For millennia, public access to the law has been the hallmark of rule of law. To be legally and morally binding, rules must be promulgated. Citizens’ knowledge of the law, in turn, serves as the lynchpin for democratic governance. In common law countries, it is more than just the statutory provisions and their execution that matters: how courts rule, and the reasoning behind their determination, proves central. Accordingly, in the United States, both common law and the right to petition incorporated in the First Amendment have long enshrined a presumed right of public right of access to Article III opinions and records.

Like their geographic sistren, the Foreign Intelligence Surveillance Court (FISC) and the Foreign Intelligence Surveillance Court of Review (FISCR), firmly situated within Article III, routinely rule on critical first, fourth, and fifth amendment questions, engage in complex statutory analysis, and adjudicate matters involving government malfeasance—all matters at the heart of the rule of law. Nevertheless, the FISCR recently determined that the FISC/R lack any jurisdiction over First Amendment right of access cases, sidestepping both common law and the inherent powers of the judiciary. Even as the Supreme Court denied the subsequent petition for certiorari, Justice Neil Gorsuch, joined in his dissent by Justice Sonia Sotomayor, raised significant concerns about the FISCR’s ruling, as well as the government’s position that the Supreme Court lacks any jurisdiction over the FISCR’s determination.

The Common Law and First Amendment Right of Public Access to Foreign Intelligence Law tackles the preeminent argument put forward in support of the FISCR determination— that because of the specialized nature of the FISC/R, they are somehow immunized from constitutional challenge—and argues that both a common law and qualified First Amendment right of access applies to FISC/R decisions.

The Article begins by providing the historical evolution of the common law right of access, as well as the First Amendment presumed right of access to judicial records and setting forth the tests applied in each realm.

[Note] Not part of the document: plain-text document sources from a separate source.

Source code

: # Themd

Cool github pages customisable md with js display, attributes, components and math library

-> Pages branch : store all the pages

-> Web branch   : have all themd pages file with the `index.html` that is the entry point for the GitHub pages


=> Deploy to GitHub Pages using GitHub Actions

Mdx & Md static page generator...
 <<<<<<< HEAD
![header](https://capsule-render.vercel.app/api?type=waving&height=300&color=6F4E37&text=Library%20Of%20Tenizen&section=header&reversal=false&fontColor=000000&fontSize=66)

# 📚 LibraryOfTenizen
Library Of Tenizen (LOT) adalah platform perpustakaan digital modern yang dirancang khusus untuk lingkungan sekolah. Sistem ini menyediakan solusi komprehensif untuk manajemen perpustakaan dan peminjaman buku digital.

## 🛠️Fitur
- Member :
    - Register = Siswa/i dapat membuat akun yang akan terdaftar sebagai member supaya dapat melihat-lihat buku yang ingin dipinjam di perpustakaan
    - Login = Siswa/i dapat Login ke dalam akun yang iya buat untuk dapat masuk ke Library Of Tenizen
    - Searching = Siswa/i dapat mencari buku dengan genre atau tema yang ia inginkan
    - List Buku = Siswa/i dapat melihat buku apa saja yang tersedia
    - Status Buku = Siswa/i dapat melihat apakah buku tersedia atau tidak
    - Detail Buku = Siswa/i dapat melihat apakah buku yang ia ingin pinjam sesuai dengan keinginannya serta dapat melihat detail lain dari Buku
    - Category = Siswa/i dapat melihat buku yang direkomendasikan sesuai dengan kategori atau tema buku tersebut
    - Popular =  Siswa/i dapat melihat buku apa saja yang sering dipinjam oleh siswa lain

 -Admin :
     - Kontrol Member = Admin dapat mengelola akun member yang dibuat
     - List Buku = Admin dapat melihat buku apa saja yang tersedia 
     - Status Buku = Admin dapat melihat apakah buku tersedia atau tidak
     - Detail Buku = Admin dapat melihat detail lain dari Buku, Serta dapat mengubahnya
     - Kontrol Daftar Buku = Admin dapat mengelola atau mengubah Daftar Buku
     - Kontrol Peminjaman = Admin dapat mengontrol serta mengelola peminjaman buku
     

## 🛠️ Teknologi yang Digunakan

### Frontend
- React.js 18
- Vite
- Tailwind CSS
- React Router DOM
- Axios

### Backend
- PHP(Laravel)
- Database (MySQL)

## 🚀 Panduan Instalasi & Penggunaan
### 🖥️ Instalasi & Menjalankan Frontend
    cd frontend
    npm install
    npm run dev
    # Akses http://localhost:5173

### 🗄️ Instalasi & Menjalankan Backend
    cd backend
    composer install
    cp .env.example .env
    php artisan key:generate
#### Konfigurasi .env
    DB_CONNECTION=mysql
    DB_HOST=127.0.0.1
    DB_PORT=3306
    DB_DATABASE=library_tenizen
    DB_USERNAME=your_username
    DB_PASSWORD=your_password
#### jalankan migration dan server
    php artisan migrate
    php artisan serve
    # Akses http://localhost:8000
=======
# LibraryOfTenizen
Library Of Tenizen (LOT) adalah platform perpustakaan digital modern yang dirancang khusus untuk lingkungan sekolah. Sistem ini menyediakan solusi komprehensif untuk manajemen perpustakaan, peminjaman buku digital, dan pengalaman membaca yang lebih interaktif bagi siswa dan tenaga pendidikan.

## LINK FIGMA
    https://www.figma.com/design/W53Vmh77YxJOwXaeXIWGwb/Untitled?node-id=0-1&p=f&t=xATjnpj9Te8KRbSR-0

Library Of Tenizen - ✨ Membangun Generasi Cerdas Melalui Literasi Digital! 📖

It elucidates the reasons undergirding the right of access and its consistent application to judicial records. The Article next turns to a handful of First Amendment right of access cases to come to the FISC and clarifies complex interplay that resulted in the petition to the Supreme Court. It then tackles the most typical cluster of counter-arguments offered in favor of denying any common law or First Amendment public right of access, starting with the government’s remarkable assertion that the proper way to obtain Article III decisions is by going through the Freedom of Information Act, which includes seven exemptions in matters of national security and is designed to give the public access to executive branch, not judicial, records. The Article then counters the argument that the sensitive nature of matters before the FISC/R and their institutional design foreclose public access, noting that they are far from unique in addressing matters of national security and that they now operate in a manner largely consistent with geographic courts. The Article concludes that while some matters may, in the future, need to be withheld from public view, insofar as matters of law, and the reasoning leading to the court’s conclusion, establish what the law is, both a common law and First Amendment right of access apply.

Publication Citation

Georgetown Law Journal, Vol. 112, Issue 2, 271-347.